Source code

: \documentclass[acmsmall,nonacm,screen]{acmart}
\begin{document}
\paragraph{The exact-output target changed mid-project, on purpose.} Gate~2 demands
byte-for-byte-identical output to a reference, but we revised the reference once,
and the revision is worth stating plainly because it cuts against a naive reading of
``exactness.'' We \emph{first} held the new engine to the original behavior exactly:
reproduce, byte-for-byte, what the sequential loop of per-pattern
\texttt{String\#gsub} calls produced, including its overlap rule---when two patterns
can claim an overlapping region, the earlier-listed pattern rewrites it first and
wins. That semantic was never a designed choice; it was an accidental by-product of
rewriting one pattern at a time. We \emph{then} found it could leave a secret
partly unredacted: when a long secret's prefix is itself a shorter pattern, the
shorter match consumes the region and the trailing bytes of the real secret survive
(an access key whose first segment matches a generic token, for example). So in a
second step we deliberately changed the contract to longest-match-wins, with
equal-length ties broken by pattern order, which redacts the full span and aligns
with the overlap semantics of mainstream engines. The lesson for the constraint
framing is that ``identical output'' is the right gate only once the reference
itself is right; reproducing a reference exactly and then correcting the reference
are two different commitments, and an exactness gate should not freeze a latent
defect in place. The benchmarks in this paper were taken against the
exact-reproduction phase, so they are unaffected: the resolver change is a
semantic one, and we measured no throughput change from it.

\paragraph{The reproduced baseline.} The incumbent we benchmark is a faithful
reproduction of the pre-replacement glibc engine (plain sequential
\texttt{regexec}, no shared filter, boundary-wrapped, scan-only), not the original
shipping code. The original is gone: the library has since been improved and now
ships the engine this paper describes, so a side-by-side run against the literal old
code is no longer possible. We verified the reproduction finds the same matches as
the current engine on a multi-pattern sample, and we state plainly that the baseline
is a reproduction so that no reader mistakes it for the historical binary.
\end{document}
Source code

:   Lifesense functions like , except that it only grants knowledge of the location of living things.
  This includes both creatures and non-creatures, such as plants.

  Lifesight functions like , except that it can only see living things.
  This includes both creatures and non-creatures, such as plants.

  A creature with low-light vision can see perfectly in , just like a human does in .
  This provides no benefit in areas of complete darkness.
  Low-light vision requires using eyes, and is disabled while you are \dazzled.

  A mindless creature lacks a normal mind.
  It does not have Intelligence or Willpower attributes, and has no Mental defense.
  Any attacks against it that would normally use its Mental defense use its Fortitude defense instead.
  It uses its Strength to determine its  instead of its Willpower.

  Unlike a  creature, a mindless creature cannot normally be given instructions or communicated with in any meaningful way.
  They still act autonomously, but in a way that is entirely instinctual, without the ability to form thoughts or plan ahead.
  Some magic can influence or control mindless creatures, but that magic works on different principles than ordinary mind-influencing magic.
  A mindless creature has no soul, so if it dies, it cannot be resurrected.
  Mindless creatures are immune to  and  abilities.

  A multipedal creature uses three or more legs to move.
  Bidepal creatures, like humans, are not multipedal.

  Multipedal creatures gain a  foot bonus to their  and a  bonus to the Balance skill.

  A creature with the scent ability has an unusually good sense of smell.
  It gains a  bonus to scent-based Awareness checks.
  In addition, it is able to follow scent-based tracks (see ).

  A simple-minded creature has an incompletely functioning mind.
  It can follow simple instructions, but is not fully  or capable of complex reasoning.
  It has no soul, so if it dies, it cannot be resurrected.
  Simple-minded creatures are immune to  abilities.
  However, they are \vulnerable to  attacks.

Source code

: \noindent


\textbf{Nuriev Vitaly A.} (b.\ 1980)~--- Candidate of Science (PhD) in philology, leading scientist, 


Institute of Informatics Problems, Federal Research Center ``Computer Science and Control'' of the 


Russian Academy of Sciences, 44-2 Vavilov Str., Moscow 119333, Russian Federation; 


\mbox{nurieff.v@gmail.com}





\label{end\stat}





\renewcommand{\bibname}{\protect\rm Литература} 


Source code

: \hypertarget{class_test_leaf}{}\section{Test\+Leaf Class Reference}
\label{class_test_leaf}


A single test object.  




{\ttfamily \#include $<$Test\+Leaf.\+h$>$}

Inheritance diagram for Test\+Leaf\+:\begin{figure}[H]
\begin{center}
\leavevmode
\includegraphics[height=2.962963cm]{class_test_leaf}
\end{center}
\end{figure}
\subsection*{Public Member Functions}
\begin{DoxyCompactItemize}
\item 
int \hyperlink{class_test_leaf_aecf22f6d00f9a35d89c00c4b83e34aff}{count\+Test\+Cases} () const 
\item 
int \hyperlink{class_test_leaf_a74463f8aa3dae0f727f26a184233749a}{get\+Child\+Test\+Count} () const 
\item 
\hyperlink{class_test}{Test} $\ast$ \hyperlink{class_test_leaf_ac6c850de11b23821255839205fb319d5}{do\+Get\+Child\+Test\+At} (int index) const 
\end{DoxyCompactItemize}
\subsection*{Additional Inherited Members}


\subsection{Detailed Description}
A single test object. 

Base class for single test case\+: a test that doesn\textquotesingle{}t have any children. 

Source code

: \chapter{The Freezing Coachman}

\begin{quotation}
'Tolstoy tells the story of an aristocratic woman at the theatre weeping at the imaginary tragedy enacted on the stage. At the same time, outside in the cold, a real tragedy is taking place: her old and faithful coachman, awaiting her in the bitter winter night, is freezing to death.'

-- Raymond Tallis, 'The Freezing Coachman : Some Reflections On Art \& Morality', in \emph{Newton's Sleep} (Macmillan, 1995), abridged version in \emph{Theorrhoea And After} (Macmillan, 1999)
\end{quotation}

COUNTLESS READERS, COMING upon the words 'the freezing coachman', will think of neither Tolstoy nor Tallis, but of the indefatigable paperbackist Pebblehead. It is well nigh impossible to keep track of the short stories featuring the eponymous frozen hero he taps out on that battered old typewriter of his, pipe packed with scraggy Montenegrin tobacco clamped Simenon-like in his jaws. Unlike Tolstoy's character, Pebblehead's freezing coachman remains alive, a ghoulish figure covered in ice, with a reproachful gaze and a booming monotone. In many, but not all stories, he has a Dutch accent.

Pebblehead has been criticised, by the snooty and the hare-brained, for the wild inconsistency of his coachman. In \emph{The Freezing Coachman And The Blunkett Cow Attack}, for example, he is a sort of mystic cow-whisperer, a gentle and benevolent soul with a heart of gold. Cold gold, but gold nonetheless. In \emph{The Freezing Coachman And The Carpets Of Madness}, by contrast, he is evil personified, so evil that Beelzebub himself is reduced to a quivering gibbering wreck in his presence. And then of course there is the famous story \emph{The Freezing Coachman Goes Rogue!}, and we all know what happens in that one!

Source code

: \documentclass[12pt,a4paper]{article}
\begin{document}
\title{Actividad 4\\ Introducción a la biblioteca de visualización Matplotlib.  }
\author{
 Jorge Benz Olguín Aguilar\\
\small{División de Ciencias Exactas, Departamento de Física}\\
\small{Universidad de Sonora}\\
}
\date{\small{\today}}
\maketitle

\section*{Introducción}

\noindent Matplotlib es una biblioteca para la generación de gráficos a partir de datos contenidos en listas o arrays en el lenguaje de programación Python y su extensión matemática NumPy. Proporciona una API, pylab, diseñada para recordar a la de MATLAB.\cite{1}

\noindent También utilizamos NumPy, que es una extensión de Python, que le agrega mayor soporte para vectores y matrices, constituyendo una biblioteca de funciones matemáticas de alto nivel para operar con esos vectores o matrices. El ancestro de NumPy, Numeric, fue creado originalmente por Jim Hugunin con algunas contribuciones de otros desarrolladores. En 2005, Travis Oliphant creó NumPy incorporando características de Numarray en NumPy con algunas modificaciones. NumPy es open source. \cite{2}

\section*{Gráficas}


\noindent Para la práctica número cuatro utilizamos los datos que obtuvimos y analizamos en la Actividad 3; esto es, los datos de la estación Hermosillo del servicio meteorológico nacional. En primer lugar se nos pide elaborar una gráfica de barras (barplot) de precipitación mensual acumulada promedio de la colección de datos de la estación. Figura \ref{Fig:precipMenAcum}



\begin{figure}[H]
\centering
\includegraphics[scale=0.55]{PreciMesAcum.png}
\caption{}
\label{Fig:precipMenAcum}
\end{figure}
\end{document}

--------------------------------------------------

WORK INSTRUCTIONS
Return each line of the entries that holds the string "first".

RESPONSE BELOW
``exactness.'' We \emph{first} held the new engine to the original behavior exactly:
can claim an overlapping region, the earlier-listed pattern rewrites it first and
(an access key whose first segment matches a generic token, for example). So in a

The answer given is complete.